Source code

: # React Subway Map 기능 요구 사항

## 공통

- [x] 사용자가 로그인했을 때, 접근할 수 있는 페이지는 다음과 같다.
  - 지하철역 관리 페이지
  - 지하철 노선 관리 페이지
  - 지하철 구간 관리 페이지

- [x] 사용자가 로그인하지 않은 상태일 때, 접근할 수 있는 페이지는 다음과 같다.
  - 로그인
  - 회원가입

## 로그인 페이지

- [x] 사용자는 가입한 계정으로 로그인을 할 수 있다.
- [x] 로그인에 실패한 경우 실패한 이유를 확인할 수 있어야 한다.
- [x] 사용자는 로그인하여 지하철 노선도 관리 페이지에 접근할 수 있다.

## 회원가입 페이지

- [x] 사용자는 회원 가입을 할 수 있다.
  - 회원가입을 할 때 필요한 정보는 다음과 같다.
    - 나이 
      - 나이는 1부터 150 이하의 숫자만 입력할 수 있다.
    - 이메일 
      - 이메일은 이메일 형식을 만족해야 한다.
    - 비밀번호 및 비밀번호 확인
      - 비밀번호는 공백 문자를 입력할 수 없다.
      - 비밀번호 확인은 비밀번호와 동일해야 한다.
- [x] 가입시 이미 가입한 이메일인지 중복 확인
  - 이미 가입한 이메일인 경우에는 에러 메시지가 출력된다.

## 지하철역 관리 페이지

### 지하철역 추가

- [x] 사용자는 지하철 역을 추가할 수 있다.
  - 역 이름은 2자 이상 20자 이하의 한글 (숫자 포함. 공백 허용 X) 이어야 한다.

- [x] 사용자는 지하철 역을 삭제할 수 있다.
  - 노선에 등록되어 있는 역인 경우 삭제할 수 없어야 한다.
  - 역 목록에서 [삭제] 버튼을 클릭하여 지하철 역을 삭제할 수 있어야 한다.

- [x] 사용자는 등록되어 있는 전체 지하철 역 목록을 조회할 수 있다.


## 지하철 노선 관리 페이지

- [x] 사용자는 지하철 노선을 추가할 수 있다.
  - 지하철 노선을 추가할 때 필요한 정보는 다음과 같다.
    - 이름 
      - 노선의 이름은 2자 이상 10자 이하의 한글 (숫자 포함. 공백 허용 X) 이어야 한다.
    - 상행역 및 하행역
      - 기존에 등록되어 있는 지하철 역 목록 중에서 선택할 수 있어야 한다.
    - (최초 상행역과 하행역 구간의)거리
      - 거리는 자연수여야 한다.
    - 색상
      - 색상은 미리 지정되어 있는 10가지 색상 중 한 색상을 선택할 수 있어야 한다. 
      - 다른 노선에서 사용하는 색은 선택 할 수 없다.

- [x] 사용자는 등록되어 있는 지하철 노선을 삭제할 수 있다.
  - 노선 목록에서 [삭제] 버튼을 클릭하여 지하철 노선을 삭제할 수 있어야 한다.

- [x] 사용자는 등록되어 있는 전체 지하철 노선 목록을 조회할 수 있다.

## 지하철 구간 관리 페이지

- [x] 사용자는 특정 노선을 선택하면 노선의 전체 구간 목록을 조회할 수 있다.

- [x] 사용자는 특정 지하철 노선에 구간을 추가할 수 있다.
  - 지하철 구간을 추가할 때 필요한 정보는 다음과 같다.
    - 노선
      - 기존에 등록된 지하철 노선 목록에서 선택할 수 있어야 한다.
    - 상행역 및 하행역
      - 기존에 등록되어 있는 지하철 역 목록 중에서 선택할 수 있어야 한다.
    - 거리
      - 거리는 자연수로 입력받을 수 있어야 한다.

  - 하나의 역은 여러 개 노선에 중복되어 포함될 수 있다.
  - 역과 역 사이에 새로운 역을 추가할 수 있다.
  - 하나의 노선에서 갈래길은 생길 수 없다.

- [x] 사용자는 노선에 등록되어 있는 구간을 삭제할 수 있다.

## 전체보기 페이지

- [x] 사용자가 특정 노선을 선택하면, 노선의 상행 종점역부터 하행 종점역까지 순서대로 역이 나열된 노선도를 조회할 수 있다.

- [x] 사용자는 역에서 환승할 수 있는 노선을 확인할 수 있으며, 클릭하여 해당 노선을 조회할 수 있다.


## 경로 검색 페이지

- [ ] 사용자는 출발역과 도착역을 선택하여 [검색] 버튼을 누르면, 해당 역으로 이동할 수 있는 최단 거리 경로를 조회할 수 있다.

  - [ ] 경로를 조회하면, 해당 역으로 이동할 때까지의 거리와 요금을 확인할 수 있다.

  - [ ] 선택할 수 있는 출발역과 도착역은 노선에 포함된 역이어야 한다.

= = =

=== Required work ===
Each line of the listing above should be output exactly.

=== Exercise answer ===
Source code

: # React Subway Map 기능 요구 사항

## 공통

- [x] 사용자가 로그인했을 때, 접근할 수 있는 페이지는 다음과 같다.
  - 지하철역 관리 페이지
  - 지하철 노선 관리 페이지
  - 지하철 구간 관리 페이지

- [x] 사용자가 로그인하지 않은 상태일 때, 접근할 수 있는 페이지는 다음과 같다.
  - 로그인
  - 회원가입

## 로그인 페이지

- [x] 사용자는 가입한 계정으로 로그인을 할 수 있다.
- [x] 로그인에 실패한 경우 실패한 이유를 확인할 수 있어야 한다.
- [x] 사용자는 로그인하여 지하철 노선도 관리 페이지에 접근할 수 있다.

## 회원가입 페이지

- [x] 사용자는 회원 가입을 할 수 있다.
  - 회원가입을 할 때 필요한 정보는 다음과 같다.
    - 나이 
      - 나이는 1부터 150 이하의 숫자만 입력할 수 있다.
    - 이메일 
      - 이메일은 이메일 형식을 만족해야 한다.
    - 비밀번호 및 비밀번호 확인
      - 비밀번호는 공백 문자를 입력할 수 없다.
      - 비밀번호 확인은 비밀번호와 동일해야 한다.
- [x] 가입시 이미 가입한 이메일인지 중복 확인
  - 이미 가입한 이메일인 경우에는 에러 메시지가 출력된다.

## 지하철역 관리 페이지

### 지하철역 추가

- [x] 사용자는 지하철 역을 추가할 수 있다.
  - 역 이름은 2자 이상 20자 이하의 한글 (숫자 포함. 공백 허용 X) 이어야 한다.

- [x] 사용자는 지하철 역을 삭제할 수 있다.
  - 노선에 등록되어 있는 역인 경우 삭제할 수 없어야 한다.
  - 역 목록에서 [삭제] 버튼을 클릭하여 지하철 역을 삭제할 수 있어야 한다.

- [x] 사용자는 등록되어 있는 전체 지하철 역 목록을 조회할 수 있다.


## 지하철 노선 관리 페이지

- [x] 사용자는 지하철 노선을 추가할 수 있다.
  - 지하철 노선을 추가할 때 필요한 정보는 다음과 같다.
    - 이름 
      - 노선의 이름은 2자 이상 10자 이하의 한글 (숫자 포함. 공백 허용 X) 이어야 한다.
    - 상행역 및 하행역
      - 기존에 등록되어 있는 지하철 역 목록 중에서 선택할 수 있어야 한다.
    - (최초 상행역과 하행역 구간의)거리
      - 거리는 자연수여야 한다.
    - 색상
      - 색상은 미리 지정되어 있는 10가지 색상 중 한 색상을 선택할 수 있어야 한다. 
      - 다른 노선에서 사용하는 색은 선택 할 수 없다.

- [x] 사용자는 등록되어 있는 지하철 노선을 삭제할 수 있다.
  - 노선 목록에서 [삭제] 버튼을 클릭하여 지하철 노선을 삭제할 수 있어야 한다.

- [x] 사용자는 등록되어 있는 전체 지하철 노선 목록을 조회할 수 있다.

## 지하철 구간 관리 페이지

- [x] 사용자는 특정 노선을 선택하면 노선의 전체 구간 목록을 조회할 수 있다.

- [x] 사용자는 특정 지하철 노선에 구간을 추가할 수 있다.
  - 지하철 구간을 추가할 때 필요한 정보는 다음과 같다.
    - 노선
      - 기존에 등록된 지하철 노선 목록에서 선택할 수 있어야 한다.
    - 상행역 및 하행역
      - 기존에 등록되어 있는 지하철 역 목록 중에서 선택할 수 있어야 한다.
    - 거리
      - 거리는 자연수로 입력받을 수 있어야 한다.

  - 하나의 역은 여러 개 노선에 중복되어 포함될 수 있다.
  - 역과 역 사이에 새로운 역을 추가할 수 있다.
  - 하나의 노선에서 갈래길은 생길 수 없다.

- [x] 사용자는 노선에 등록되어 있는 구간을 삭제할 수 있다.

## 전체보기 페이지

- [x] 사용자가 특정 노선을 선택하면, 노선의 상행 종점역부터 하행 종점역까지 순서대로 역이 나열된 노선도를 조회할 수 있다.

- [x] 사용자는 역에서 환승할 수 있는 노선을 확인할 수 있으며, 클릭하여 해당 노선을 조회할 수 있다.


## 경로 검색 페이지

- [ ] 사용자는 출발역과 도착역을 선택하여 [검색] 버튼을 누르면, 해당 역으로 이동할 수 있는 최단 거리 경로를 조회할 수 있다.

  - [ ] 경로를 조회하면, 해당 역으로 이동할 때까지의 거리와 요금을 확인할 수 있다.

  - [ ] 선택할 수 있는 출발역과 도착역은 노선에 포함된 역이어야 한다.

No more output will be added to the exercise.